Poetry sweeps away the cobways of linear thought, carrying the reader into the realm of aha. Of, oh, I see. Of distant caverns unimaginable to man. The room of the Raven exists first in Poe’s mind, then on the page, then in ours. But how does it exist, ontologically? If you say only in ink on paper, my how little you know.

I’ve traveled Russian cart tracks holding hands with the staret of the Pilgrim. I swam the waters deeper than the Mariani’s Trench with the Megladon. I’ve walked on foreign worlds and spoken with aliens. Harry Seldon and I together pondered psychohistory. I’ve played the glass bead game, gotten into a Louisiana bar with a bottle of Trublood in my hand. The Caliph and I entertained Jinn. Huck Finn and I tossed a line in the waters of the Great Muddy.

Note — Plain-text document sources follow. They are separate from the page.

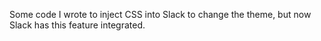 Some code I wrote to inject CSS into Slack to change the theme, but now Slack has this feature integrated.
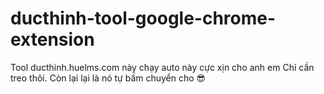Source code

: # ducthinh-tool-google-chrome-extension
Tool ducthinh.huelms.com này chạy auto này cực xịn cho anh em
Chỉ cần treo thôi. Còn lại lại là nó tự bấm chuyển cho 😎
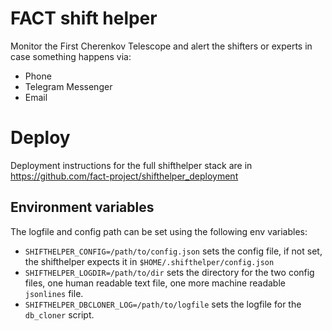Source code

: # FACT shift helper

Monitor the First Cherenkov Telescope and alert the shifters or experts in case
something happens via:

* Phone
* Telegram Messenger 
* Email

# Deploy

Deployment instructions for the full shifthelper stack are in https://github.com/fact-project/shifthelper_deployment

## Environment variables

The logfile and config path can be set using the following env variables:

* `SHIFTHELPER_CONFIG=/path/to/config.json` sets the config file, 
if not set, the shifthelper expects it in `$HOME/.shifthelper/config.json`
* `SHIFTHELPER_LOGDIR=/path/to/dir` sets the directory for the two config files,
one human readable text file, one more machine readable `jsonlines` file.
* `SHIFTHELPER_DBCLONER_LOG=/path/to/logfile` sets the logfile for the `db_cloner` script.
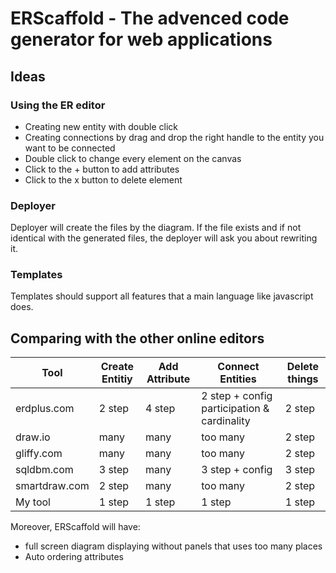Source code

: # ERScaffold - The advenced code generator for web applications


## Ideas

### Using the ER editor

  - Creating new entity with double click
  - Creating connections by drag and drop the right handle to the entity you want to be connected
  - Double click to change every element on the canvas
  - Click to the + button to add attributes
  - Click to the x button to delete element

### Deployer

Deployer will create the files by the diagram.
If the file exists and if not identical with the generated files, the deployer will ask you about rewriting it.

### Templates
Templates should support all features that a main language like javascript does.

## Comparing with the other online editors

| Tool           | Create Entitiy | Add Attribute | Connect Entities                            | Delete things |
| -------------- | -------------- | ------------- | ------------------------------------------- | ------------- | 
| erdplus.com    | 2 step         | 4 step        | 2 step + config participation & cardinality | 2 step        |
| draw.io        | many           | many          | too many                                    | 2 step        |
| gliffy.com     | many           | many          | too many                                    | 2 step        |
| sqldbm.com     | 3 step         | many          | 3 step + config                             | 3 step        |
| smartdraw.com  | 2 step         | many          | too many                                    | 2 step        |
| My tool        | 1 step         | 1 step        | 1 step                                      | 1 step        |

Moreover, ERScaffold will have:
 - full screen diagram displaying without panels that uses too many places
 - Auto ordering attributes 
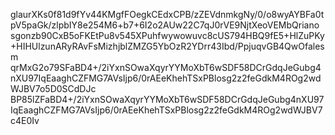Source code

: glaurXKs0f81d9fYv44KMgfFOegkCEdxCPB/zZEVdnmkgNy/0/o8wyAYBFa0tpV5paGk/zlpbIY8e254M6+b7+6I2o2AUw22C7qJ0rVE9NjtXeoVEMbQriano
sgonzb90CxB5oFKEtPu8v545XPuhfwywowuvc8cUS794HBQ9fE5+HlZuPKy+HIHUlzunARyRAvFsMizhjblZMZG5YbOzR2YDrr43Ibd/PpjuqvGB4QwOfalesm 
qrMxG2o79SFaBD4+/2iYxnSOwaXqyrYYMoXbT6wSDF58DCrGdqJeGubg4nXU97IqEaaghCZFMG7AVsIjp6/0rAEeKhehTSxPBlosg2z2feGdkM4ROg2wdWJBV7o5D0SCdDJc
BP85lZFaBD4+/2iYxnSOwaXqyrYYMoXbT6wSDF58DCrGdqJeGubg4nXU97IqEaaghCZFMG7AVsIjp6/0rAEeKhehTSxPBlosg2z2feGdkM4ROg2wdWJBV7c4E0Iv
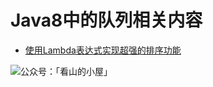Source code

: # Java8中的队列相关内容

- [使用Lambda表达式实现超强的排序功能]()

![公众号：「看山的小屋」](http://static.howardliu.cn/about/kanshanshuo.png)
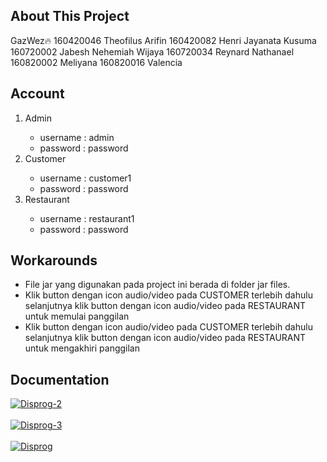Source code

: ## About This Project
GazWez🔥
160420046 Theofilus Arifin
160420082 Henri Jayanata Kusuma
160720002 Jabesh Nehemiah Wijaya
160720034 Reynard Nathanael
160820002 Meliyana
160820016 Valencia

## Account
<ol>

<li>
Admin
</li>
  <ul>
  <li>
username : admin
    </li>
    <li>
password : password
   </li>
   </ul>
<li>
Customer
</li>
    <ul>
  <li>
username : customer1
    </li>
      <li>
password : password
</li>
      </ul>
      
<li>
Restaurant
</li>
      <ul>
  <li>
username : restaurant1
     </li>
    <li>
password : password
    </li>
</ul>
</ol>

## Workarounds

<ul>
  <li>
File jar yang digunakan pada project ini berada di folder jar files.
  </li>
  <li>
Klik button dengan icon audio/video pada CUSTOMER terlebih dahulu selanjutnya klik button dengan icon audio/video pada RESTAURANT untuk memulai panggilan
  </li>
  <li>
Klik button dengan icon audio/video pada CUSTOMER terlebih dahulu selanjutnya klik button dengan icon audio/video pada RESTAURANT untuk mengakhiri panggilan
  </li>
  
</ul>

## Documentation
<a href="https://postimages.org/" target="_blank"><img src="https://i.postimg.cc/g2BqVgzG/Disprog-2.png" alt="Disprog-2"/></a><br/><br/>
<a href="https://postimages.org/" target="_blank"><img src="https://i.postimg.cc/xC8wsxHg/Disprog-3.png" alt="Disprog-3"/></a><br/><br/>
<a href="https://postimages.org/" target="_blank"><img src="https://i.postimg.cc/s2TF4dBv/Disprog.png" alt="Disprog"/></a><br/><br/>


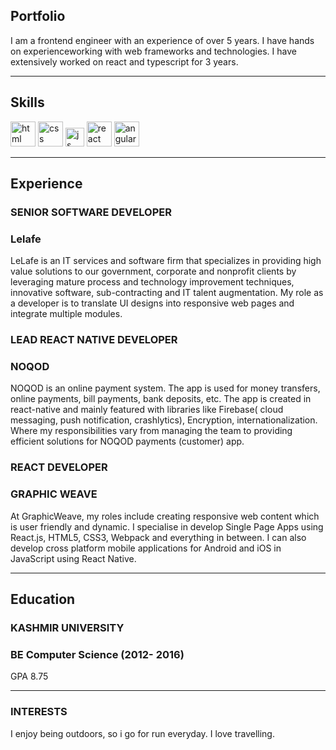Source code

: ## Portfolio

I am a frontend engineer with an experience of over 5 years. I have hands on experienceworking with web frameworks and technologies. I have extensively worked on react and typescript for 3 years.

---

## Skills

<p align='left'>
  <img src="https://upload.wikimedia.org/wikipedia/commons/thumb/6/61/HTML5_logo_and_wordmark.svg/2048px-HTML5_logo_and_wordmark.svg.png" alt="html" width="40" height="40">
  <img src='https://upload.wikimedia.org/wikipedia/commons/thumb/d/d5/CSS3_logo_and_wordmark.svg/1200px-CSS3_logo_and_wordmark.svg.png' alt="css" width="40" height="40">
  <img src='https://upload.wikimedia.org/wikipedia/commons/6/6a/JavaScript-logo.png' height='30' width='auto' alt="js">
   <img src="https://upload.wikimedia.org/wikipedia/commons/thumb/a/a7/React-icon.svg/1280px-React-icon.svg.png" alt="react" width="auto" height="40"/>
   <img src="https://angular.io/assets/images/logos/angular/angular.svg" alt="angular" width="40" height="40"/>
</p>

---

## Experience

### **SENIOR SOFTWARE DEVELOPER**
### Lelafe

LeLafe is an IT services and software firm that specializes in providing high value solutions to our government, corporate and nonprofit clients by leveraging mature process and technology improvement techniques, innovative software, sub-contracting and IT talent augmentation.
My role as a developer is to translate UI designs into responsive web pages and integrate multiple modules.

### **LEAD REACT NATIVE DEVELOPER**
### NOQOD

NOQOD is an online payment system. The app is used for money transfers, online payments, bill payments, bank deposits, etc. The app is created in react-native and mainly featured with libraries like Firebase( cloud messaging, push notification, crashlytics), Encryption, internationalization.
Where my responsibilities vary from managing the team to providing efficient solutions for  NOQOD payments (customer) app.

### **REACT DEVELOPER**
### GRAPHIC WEAVE

At GraphicWeave, my roles include creating responsive web content which is user friendly and dynamic.
I specialise in develop Single Page Apps using React.js, HTML5, CSS3, Webpack and everything in between.
I can also develop cross platform mobile applications for Android and iOS in JavaScript using React Native.

---

## Education

### **KASHMIR UNIVERSITY**
### BE Computer Science (2012- 2016)
GPA 8.75

---

### INTERESTS
I enjoy being outdoors, so i go for run everyday. I love travelling.
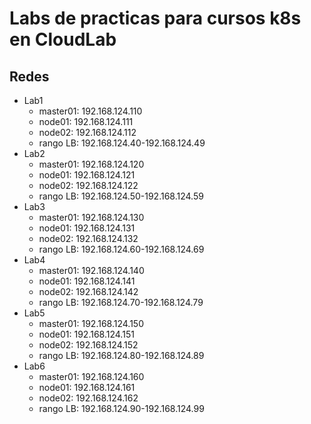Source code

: # Labs de practicas para cursos k8s en CloudLab

## Redes

  * Lab1
    * master01: 192.168.124.110
    * node01: 192.168.124.111
    * node02: 192.168.124.112
    * rango LB: 192.168.124.40-192.168.124.49
  * Lab2
    * master01: 192.168.124.120
    * node01: 192.168.124.121
    * node02: 192.168.124.122
    * rango LB: 192.168.124.50-192.168.124.59
  * Lab3
    * master01: 192.168.124.130
    * node01: 192.168.124.131
    * node02: 192.168.124.132
    * rango LB: 192.168.124.60-192.168.124.69
  * Lab4
    * master01: 192.168.124.140
    * node01: 192.168.124.141
    * node02: 192.168.124.142
    * rango LB: 192.168.124.70-192.168.124.79
  * Lab5
    * master01: 192.168.124.150
    * node01: 192.168.124.151
    * node02: 192.168.124.152
    * rango LB: 192.168.124.80-192.168.124.89
  * Lab6
    * master01: 192.168.124.160
    * node01: 192.168.124.161
    * node02: 192.168.124.162
    * rango LB: 192.168.124.90-192.168.124.99
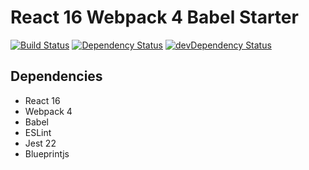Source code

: # React 16 Webpack 4 Babel Starter

[![Build Status](https://travis-ci.org/ilhanadiyaman/react-starter.svg?branch=master)](https://travis-ci.org/ilhanadiyaman/react-starter)
[![Dependency Status](https://david-dm.org/ilhanadiyaman/react-starter.svg?style=flat-square)](https://david-dm.org/ilhanadiyaman/react-starter)
[![devDependency Status](https://david-dm.org/ilhanadiyaman/react-starter/dev-status.svg?style=flat-square)](https://david-dm.org/ilhanadiyaman/react-starter#info=devDependencies)

## Dependencies

* React 16
* Webpack 4
* Babel
* ESLint
* Jest 22
* Blueprintjs
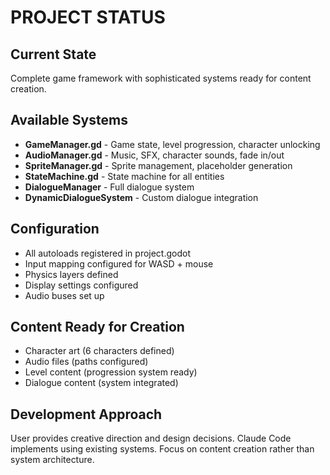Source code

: # PROJECT STATUS

## Current State
Complete game framework with sophisticated systems ready for content creation.

## Available Systems
- **GameManager.gd** - Game state, level progression, character unlocking
- **AudioManager.gd** - Music, SFX, character sounds, fade in/out
- **SpriteManager.gd** - Sprite management, placeholder generation  
- **StateMachine.gd** - State machine for all entities
- **DialogueManager** - Full dialogue system
- **DynamicDialogueSystem** - Custom dialogue integration

## Configuration
- All autoloads registered in project.godot
- Input mapping configured for WASD + mouse
- Physics layers defined
- Display settings configured
- Audio buses set up

## Content Ready for Creation
- Character art (6 characters defined)
- Audio files (paths configured)
- Level content (progression system ready)
- Dialogue content (system integrated)

## Development Approach
User provides creative direction and design decisions.
Claude Code implements using existing systems.
Focus on content creation rather than system architecture.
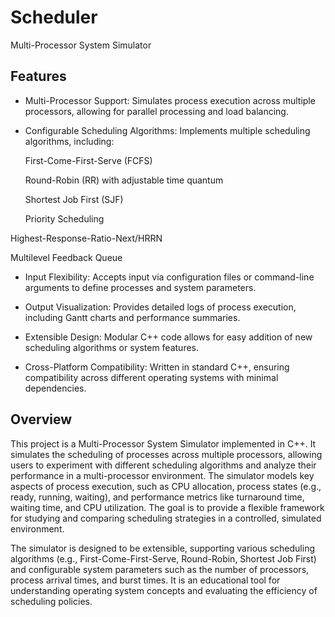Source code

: # Scheduler
Multi-Processor System Simulator


## Features

- Multi-Processor Support: Simulates process execution across multiple processors, allowing for parallel processing and load balancing.



- Configurable Scheduling Algorithms: Implements multiple scheduling algorithms, including:





  First-Come-First-Serve (FCFS)
  
  
  
  Round-Robin (RR) with adjustable time quantum
  
  
  
  Shortest Job First (SJF)
  
  
  
  Priority Scheduling
  
Highest-Response-Ratio-Next/HRRN 

Multilevel Feedback Queue


- Input Flexibility: Accepts input via configuration files or command-line arguments to define processes and system parameters.



- Output Visualization: Provides detailed logs of process execution, including Gantt charts and performance summaries.



- Extensible Design: Modular C++ code allows for easy addition of new scheduling algorithms or system features.



- Cross-Platform Compatibility: Written in standard C++, ensuring compatibility across different operating systems with minimal dependencies.


## Overview

This project is a Multi-Processor System Simulator implemented in C++. It simulates the scheduling of processes across multiple processors, allowing users to experiment with different scheduling algorithms and analyze their performance in a multi-processor environment. The simulator models key aspects of process execution, such as CPU allocation, process states (e.g., ready, running, waiting), and performance metrics like turnaround time, waiting time, and CPU utilization. The goal is to provide a flexible framework for studying and comparing scheduling strategies in a controlled, simulated environment.

The simulator is designed to be extensible, supporting various scheduling algorithms (e.g., First-Come-First-Serve, Round-Robin, Shortest Job First) and configurable system parameters such as the number of processors, process arrival times, and burst times. It is an educational tool for understanding operating system concepts and evaluating the efficiency of scheduling policies.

These eternal inhabitants of the Other World are our guides. They know the ancientrails on which we humans travel and want us to use them to our utmost benefit.

You and I were a speck of ohr during the obliteration of the ayn sof. We’ve traveled together and apart for billions of years, been part of so many things, witnessed so many others. When God is repaired, we may join up again and sit with Rumi, a jug of wine at hand, blessed to be in that far off land beyond right and wrong.